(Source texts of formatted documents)
= = = = = = =
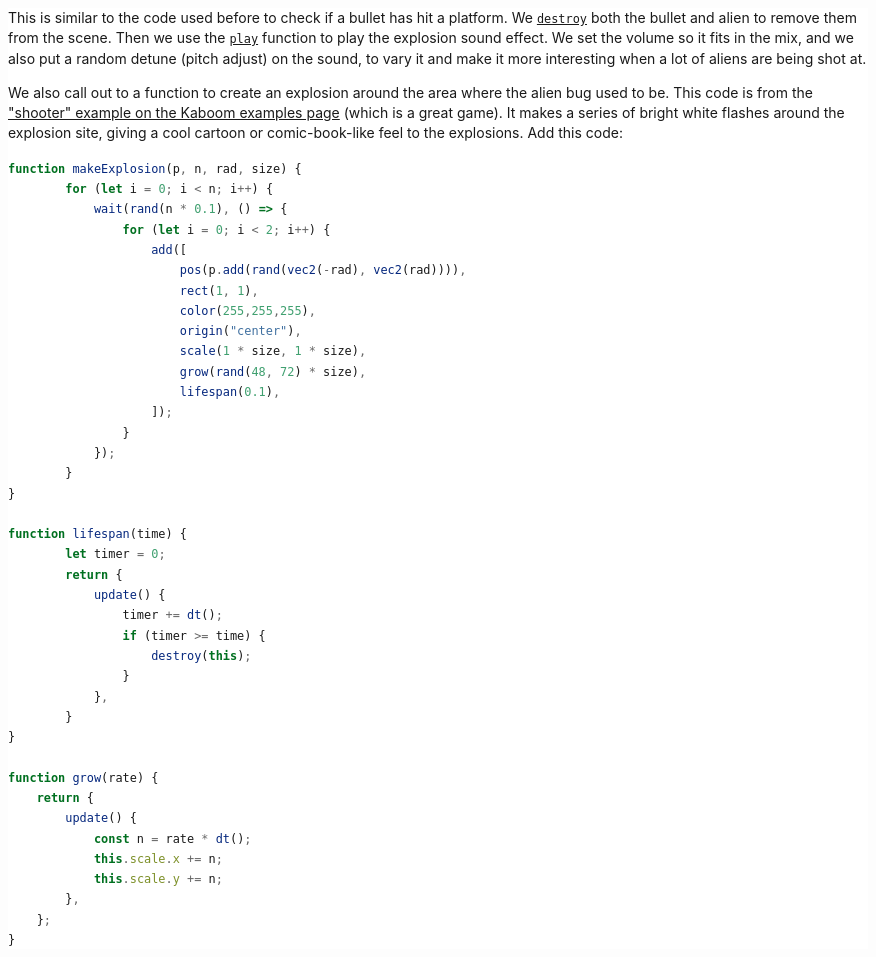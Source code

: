 This is similar to the code used before to check if a bullet has hit a platform. We [`destroy`](https://kaboomjs.com/doc/#destroy) both the bullet and alien to remove them from the scene. Then we use the [`play`](https://kaboomjs.com/doc#playhttps://kaboomjs.com/doc/#play) function to play the explosion sound effect. We set the volume so it fits in the mix, and we also put a random detune (pitch adjust) on the sound, to vary it and make it more interesting when a lot of aliens are being shot at.

We also call out to a function to create an explosion around the area where the alien bug used to be. This code is from the ["shooter" example on the Kaboom examples page](https://kaboomjs.com/demo/#shooter) (which is a great game). It makes a series of bright white flashes around the explosion site, giving a cool cartoon or comic-book-like feel to the explosions. Add this code:

```javascript
function makeExplosion(p, n, rad, size) {
		for (let i = 0; i < n; i++) {
			wait(rand(n * 0.1), () => {
				for (let i = 0; i < 2; i++) {
					add([
						pos(p.add(rand(vec2(-rad), vec2(rad)))),
						rect(1, 1),
						color(255,255,255),
						origin("center"),
						scale(1 * size, 1 * size),
						grow(rand(48, 72) * size),
						lifespan(0.1),
					]);
				}
			});
		}
}

function lifespan(time) {
		let timer = 0;
		return {
			update() {
				timer += dt();
				if (timer >= time) {
					destroy(this);
				}
			},
		}
}

function grow(rate) {
    return {
        update() {
            const n = rate * dt();
            this.scale.x += n;
            this.scale.y += n;
        },
    };
}
```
= = = = = = =
The answer must consist of every line above that contains the word "grow".

						grow(rand(48, 72) * size),
function grow(rate) {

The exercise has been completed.